Парижане не могли их есть. Только для оккупационных войск.
Парижане кратко оглядывались на рассыльного пекаря: вот он несет хлеб в немецкие казармы на набережной Цветов, где давно уже не стояли букинисты. Обрывки старинных книг плыли вниз по течению Сены, и собаки мочились на разоренные солдатами книжные лотки.
Николь целовала русского в подбородок. Прихватила его челюсть снизу, чтобы не дрожала. Уперла руку в свой кисейный бок.
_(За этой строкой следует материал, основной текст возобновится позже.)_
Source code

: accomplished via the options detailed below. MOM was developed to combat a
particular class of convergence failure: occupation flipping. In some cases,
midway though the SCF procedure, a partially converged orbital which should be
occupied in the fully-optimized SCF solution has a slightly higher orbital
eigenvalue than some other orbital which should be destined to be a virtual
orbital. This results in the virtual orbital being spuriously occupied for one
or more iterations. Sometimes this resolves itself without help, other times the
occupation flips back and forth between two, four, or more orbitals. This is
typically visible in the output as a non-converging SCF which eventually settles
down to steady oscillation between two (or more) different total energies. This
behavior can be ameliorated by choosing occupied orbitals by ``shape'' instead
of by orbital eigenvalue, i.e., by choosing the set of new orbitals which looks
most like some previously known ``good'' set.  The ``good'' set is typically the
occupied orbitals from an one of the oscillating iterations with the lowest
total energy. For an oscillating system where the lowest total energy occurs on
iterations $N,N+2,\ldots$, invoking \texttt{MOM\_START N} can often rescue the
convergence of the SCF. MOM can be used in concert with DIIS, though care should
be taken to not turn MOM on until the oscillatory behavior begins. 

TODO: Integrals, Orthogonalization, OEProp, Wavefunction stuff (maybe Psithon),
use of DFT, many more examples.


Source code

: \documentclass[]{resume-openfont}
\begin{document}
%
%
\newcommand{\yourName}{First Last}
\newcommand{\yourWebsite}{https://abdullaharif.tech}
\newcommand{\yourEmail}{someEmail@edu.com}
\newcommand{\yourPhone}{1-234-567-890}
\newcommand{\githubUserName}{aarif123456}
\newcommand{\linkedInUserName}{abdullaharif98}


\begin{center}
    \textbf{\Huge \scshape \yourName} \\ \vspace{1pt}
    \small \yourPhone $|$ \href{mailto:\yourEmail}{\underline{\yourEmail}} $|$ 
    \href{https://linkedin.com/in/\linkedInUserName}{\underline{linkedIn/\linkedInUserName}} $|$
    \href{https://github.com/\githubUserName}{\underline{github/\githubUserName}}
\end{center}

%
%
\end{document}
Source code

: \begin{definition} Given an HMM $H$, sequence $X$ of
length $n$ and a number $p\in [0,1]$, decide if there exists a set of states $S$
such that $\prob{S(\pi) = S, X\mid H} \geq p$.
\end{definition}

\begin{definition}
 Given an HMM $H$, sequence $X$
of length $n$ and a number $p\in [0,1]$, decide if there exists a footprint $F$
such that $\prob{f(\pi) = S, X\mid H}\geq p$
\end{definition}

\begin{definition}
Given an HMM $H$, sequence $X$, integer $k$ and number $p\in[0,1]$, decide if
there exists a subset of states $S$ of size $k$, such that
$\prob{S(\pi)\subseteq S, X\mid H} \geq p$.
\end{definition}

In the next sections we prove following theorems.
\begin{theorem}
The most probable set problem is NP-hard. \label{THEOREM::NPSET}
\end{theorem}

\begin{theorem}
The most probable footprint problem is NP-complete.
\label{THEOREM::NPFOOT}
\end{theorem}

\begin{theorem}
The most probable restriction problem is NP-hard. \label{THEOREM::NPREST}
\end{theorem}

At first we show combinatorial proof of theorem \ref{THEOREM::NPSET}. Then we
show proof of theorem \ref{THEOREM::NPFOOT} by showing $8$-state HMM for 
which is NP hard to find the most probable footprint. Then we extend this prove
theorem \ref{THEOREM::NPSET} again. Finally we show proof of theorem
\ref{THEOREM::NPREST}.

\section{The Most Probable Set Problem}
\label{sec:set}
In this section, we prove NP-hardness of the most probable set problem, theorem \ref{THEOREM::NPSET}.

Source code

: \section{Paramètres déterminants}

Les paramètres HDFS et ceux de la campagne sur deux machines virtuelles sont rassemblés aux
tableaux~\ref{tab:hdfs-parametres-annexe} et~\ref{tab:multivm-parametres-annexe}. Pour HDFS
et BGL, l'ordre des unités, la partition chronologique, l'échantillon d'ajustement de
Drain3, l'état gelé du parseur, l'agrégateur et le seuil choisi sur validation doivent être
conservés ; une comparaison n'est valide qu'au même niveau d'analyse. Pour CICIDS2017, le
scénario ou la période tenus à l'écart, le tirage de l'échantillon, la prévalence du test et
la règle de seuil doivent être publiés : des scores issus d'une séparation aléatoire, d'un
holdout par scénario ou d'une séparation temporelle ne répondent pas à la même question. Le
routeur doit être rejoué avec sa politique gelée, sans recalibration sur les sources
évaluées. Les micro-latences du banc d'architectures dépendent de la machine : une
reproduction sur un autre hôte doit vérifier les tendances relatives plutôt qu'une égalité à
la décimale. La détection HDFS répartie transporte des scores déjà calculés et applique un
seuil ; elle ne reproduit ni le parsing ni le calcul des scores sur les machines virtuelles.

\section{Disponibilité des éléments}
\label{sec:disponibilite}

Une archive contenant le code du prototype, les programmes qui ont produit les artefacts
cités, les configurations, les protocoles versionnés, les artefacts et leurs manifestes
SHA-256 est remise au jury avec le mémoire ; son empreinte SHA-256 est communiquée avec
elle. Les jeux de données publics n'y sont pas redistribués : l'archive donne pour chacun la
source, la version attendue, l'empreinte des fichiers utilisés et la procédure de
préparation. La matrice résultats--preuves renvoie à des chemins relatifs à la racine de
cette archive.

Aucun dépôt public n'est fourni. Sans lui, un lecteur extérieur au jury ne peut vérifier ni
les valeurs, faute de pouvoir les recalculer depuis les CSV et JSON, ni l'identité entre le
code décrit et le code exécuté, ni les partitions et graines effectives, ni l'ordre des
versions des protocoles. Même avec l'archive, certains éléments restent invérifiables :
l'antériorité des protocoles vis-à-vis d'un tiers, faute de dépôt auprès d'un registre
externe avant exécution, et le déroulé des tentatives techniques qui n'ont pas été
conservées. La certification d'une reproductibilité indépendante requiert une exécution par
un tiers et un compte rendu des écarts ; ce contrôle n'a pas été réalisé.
Тяжелый чужой пиджак давил на плечи. От него пахло духами, как от маминого белья.
— Волки смотрят на Париж, — глядя в темноту аллеи, будто ожидая друга или письма, сказал русский. Перемялся на корточках — затекли икры. Сонный большой луна-парк, весь в карамельных огнях, в распутном стамбульском золоте, рассыпался по огороженным холмам. Прошлогодние шаги, голодная пища Парижа, запеклись поцелуйной коростой на гравийной дорожке.
Огрызок мусульманской луны вставал над серебристыми липами близ лодочных станций.
Николь ослышалась и повторила вслед за русским, как диктант:
— Вол-ки смо-трят на Па-риж.
— Париж построили волки. Люди сказали им — постройте нам город. Волки сказали «да». Волки носили бревна и кирпичи. Волки стирали до крови лапы. Волки построили для нас Париж. И люди сказали «спасибо». И стали жить. Волки пришли к людям, встали на задние ноги и заглянули в окна. И сказали: «Дайте нам хлеба и молока».
А люди сказали: «Никогда» — и выстрелили волкам в лицо.
— А волки, что сделали волки? — спросила Николь, не слушая, она жадно, почти наяву, ощущала опасность, идущую от этой нищей полутемной аллеи, от близкого запаха гусиной стриженой травы на газоне, от гортанной польки «Розамунда» из пивной забегаловки, где боши обжимали потных, одинаковых, как яйца, стриженых женщин.
Луна-парк, лупанар, гулял в ночь с субботы на воскресенье. На ниточках, прикрепленных к вагам, дергались марионетки. Мягкие пульки тира были метки, как поцелуи Николь в темноте, на границе парка.
Она прислушалась к тому, что шепчет русский.
— Волки смотрят на Париж, но нас с тобой там уже нет.
Николь зажала рот Колену, ударила его в гулкую грудинную кость костяшками согнутых пальцев.
Потому что те, что спешили за ними, круша подошвами гравий, будут бить куда больнее. Николь сдернула с плеча пиджак — тиснула в руки русскому. Сказала, высоко и хрипло, как взрослая:
— Бегите, сукин сын.
Она топнула ногой, как карусельная лошадка. Да, мы те карусельные лошадки, те золоченые, с белыми стоматологическими зубами лошадки, те, в яблоках, прободенные витыми шестами лошадки под американскими седлами. Мы сумасшедшие лошадки, вечно на кругу, которым наплевать на всадников в коричневых рубашках, в коротких баварских штанах, на нежных оккупантов, оседлавших парижские карусели, на холщовые сумки с багетами, порнографическими карточками и бутылками вина — которые только и ждут отправки в Германию на посылочном пункте главного почтамта.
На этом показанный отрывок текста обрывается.